What is needed:
Using the entries below, copy out all lines where "with" is found.

Saved entries
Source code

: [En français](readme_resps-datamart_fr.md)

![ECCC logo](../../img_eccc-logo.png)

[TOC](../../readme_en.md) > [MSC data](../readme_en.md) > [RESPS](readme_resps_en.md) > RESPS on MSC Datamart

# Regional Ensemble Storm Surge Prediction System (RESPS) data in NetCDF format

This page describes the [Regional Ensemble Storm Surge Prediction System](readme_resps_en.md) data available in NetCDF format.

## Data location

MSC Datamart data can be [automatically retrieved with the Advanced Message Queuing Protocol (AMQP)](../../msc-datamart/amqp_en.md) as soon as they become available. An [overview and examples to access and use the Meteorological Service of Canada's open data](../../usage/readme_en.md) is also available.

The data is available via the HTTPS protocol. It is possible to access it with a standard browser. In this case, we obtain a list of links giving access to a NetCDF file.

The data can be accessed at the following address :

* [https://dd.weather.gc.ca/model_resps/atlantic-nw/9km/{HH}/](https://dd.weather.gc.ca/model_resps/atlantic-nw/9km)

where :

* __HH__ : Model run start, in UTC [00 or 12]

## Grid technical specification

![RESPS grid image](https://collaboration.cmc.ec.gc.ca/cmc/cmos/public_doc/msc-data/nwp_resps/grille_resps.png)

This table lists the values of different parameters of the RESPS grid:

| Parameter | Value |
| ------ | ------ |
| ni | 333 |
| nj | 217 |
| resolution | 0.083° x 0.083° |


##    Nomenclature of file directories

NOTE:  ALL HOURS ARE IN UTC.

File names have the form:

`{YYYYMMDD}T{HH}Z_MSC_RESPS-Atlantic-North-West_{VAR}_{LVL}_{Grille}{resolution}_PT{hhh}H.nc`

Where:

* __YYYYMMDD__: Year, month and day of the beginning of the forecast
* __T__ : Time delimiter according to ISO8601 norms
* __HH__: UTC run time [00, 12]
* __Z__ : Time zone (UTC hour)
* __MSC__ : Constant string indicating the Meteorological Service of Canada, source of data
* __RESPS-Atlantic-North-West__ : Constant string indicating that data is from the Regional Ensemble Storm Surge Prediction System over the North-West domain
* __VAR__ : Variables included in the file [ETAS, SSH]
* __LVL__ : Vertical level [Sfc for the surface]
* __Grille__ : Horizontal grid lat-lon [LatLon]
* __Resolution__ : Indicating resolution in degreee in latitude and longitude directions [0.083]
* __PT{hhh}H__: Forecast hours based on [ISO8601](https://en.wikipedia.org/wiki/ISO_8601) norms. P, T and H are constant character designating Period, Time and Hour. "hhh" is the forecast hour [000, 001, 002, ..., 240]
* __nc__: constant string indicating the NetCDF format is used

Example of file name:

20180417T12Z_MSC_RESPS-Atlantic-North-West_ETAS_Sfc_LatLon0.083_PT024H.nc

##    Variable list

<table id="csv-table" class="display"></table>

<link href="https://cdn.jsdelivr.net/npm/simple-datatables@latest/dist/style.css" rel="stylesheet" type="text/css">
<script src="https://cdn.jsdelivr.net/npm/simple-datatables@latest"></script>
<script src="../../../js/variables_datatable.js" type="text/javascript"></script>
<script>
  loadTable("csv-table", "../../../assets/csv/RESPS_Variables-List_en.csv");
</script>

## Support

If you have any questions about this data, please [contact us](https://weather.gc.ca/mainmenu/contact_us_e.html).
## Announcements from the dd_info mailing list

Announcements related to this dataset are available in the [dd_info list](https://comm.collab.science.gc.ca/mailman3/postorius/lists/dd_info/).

Expected answer:
MSC Datamart data can be [automatically retrieved with the Advanced Message Queuing Protocol (AMQP)](../../msc-datamart/amqp_en.md) as soon as they become available. An [overview and examples to access and use the Meteorological Service of Canada's open data](../../usage/readme_en.md) is also available.
The data is available via the HTTPS protocol. It is possible to access it with a standard browser. In this case, we obtain a list of links giving access to a NetCDF file.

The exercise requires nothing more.